<<<<

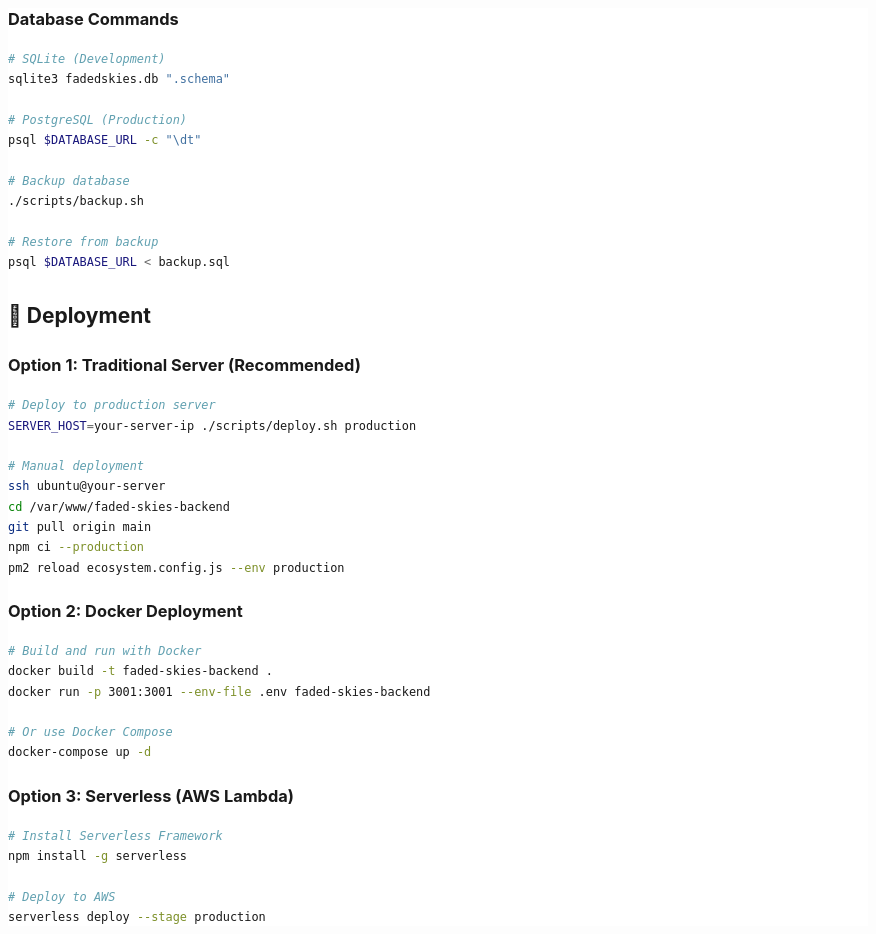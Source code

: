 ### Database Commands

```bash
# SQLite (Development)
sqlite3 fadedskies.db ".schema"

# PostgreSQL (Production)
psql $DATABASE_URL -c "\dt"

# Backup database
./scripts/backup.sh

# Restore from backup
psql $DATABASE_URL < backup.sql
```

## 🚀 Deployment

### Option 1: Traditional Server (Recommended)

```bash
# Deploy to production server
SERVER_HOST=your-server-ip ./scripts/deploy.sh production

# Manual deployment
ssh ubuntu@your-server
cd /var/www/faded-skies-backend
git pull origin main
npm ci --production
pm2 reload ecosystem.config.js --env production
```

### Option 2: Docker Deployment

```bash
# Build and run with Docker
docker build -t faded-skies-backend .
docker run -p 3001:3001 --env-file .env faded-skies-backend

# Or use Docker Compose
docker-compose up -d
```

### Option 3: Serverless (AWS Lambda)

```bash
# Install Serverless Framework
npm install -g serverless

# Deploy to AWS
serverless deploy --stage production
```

>>>>
<<<<

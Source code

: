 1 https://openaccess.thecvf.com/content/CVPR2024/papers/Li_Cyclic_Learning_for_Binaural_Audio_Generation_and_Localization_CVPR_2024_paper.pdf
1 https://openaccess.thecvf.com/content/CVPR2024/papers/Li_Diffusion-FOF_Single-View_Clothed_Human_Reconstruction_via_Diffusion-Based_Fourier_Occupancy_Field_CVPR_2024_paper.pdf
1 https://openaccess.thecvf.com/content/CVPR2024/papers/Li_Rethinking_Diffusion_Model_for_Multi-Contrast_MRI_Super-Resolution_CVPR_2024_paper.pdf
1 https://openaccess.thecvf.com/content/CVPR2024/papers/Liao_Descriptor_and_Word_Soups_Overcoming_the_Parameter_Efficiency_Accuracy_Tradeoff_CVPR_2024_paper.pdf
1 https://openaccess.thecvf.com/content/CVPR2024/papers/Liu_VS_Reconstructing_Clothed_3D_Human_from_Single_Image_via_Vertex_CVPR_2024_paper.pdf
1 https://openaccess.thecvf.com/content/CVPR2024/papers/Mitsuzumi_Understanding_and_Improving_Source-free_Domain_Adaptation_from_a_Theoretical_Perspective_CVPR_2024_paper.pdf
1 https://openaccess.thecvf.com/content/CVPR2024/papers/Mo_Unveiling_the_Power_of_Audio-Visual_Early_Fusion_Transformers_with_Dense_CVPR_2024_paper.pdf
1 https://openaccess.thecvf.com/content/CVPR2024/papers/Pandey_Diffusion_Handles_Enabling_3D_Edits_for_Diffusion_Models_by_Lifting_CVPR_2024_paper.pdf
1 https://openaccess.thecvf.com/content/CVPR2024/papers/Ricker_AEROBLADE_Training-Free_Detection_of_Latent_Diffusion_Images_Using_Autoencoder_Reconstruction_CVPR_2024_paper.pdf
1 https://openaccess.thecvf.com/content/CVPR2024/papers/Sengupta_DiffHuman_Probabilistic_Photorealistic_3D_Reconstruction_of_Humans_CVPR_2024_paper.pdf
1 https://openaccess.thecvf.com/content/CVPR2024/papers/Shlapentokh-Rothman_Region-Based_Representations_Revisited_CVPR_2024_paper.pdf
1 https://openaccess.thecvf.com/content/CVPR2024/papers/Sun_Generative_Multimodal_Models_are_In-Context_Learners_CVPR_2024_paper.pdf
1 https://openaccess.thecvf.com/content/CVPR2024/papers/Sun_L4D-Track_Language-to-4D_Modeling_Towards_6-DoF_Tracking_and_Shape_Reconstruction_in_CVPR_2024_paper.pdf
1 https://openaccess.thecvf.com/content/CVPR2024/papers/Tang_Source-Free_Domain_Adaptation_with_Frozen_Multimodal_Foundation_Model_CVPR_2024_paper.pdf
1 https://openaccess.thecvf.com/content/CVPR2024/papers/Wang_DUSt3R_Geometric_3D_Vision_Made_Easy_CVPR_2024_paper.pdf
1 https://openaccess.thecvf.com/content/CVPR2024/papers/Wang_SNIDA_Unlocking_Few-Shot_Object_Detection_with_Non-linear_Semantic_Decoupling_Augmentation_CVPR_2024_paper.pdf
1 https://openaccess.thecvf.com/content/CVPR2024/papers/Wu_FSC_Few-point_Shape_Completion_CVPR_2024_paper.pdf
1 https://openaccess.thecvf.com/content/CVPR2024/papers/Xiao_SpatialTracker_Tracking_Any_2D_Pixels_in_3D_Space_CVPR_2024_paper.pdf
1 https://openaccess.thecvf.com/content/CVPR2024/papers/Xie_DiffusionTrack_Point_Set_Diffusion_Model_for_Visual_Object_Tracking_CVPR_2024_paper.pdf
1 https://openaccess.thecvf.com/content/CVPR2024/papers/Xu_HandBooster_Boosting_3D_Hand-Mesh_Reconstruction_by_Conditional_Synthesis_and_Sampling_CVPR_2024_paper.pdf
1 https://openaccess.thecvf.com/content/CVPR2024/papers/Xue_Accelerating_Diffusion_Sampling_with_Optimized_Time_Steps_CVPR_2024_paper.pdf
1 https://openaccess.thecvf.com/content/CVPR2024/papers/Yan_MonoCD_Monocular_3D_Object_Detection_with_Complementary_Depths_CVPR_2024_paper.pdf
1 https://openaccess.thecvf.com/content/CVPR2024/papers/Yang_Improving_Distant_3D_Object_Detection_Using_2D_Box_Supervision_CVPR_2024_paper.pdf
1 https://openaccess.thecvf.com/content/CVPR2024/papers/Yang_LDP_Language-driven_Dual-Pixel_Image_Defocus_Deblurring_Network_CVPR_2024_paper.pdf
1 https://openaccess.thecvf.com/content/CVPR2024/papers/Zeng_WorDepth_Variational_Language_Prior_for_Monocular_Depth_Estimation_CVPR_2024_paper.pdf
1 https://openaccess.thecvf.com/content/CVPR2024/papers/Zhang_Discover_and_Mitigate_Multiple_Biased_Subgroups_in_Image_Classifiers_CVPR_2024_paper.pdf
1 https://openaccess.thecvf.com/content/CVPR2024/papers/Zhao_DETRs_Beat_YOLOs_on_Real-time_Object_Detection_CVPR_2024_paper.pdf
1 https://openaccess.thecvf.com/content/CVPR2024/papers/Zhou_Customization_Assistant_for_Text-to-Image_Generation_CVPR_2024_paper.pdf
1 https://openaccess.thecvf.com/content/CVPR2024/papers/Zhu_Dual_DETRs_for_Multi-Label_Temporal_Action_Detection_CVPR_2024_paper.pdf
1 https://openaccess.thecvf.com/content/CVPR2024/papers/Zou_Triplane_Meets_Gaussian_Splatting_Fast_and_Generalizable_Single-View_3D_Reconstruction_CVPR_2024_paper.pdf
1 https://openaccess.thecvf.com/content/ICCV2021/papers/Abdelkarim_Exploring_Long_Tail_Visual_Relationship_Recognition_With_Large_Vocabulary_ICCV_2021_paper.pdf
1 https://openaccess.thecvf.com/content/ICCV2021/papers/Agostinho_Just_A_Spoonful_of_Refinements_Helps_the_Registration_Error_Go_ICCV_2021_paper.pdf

>>>>

- TASK DESCRIPTION
Search the lines above for the string "psql", then show every one that has it.

- SOLVED PROBLEM
psql $DATABASE_URL -c "\dt"
psql $DATABASE_URL < backup.sql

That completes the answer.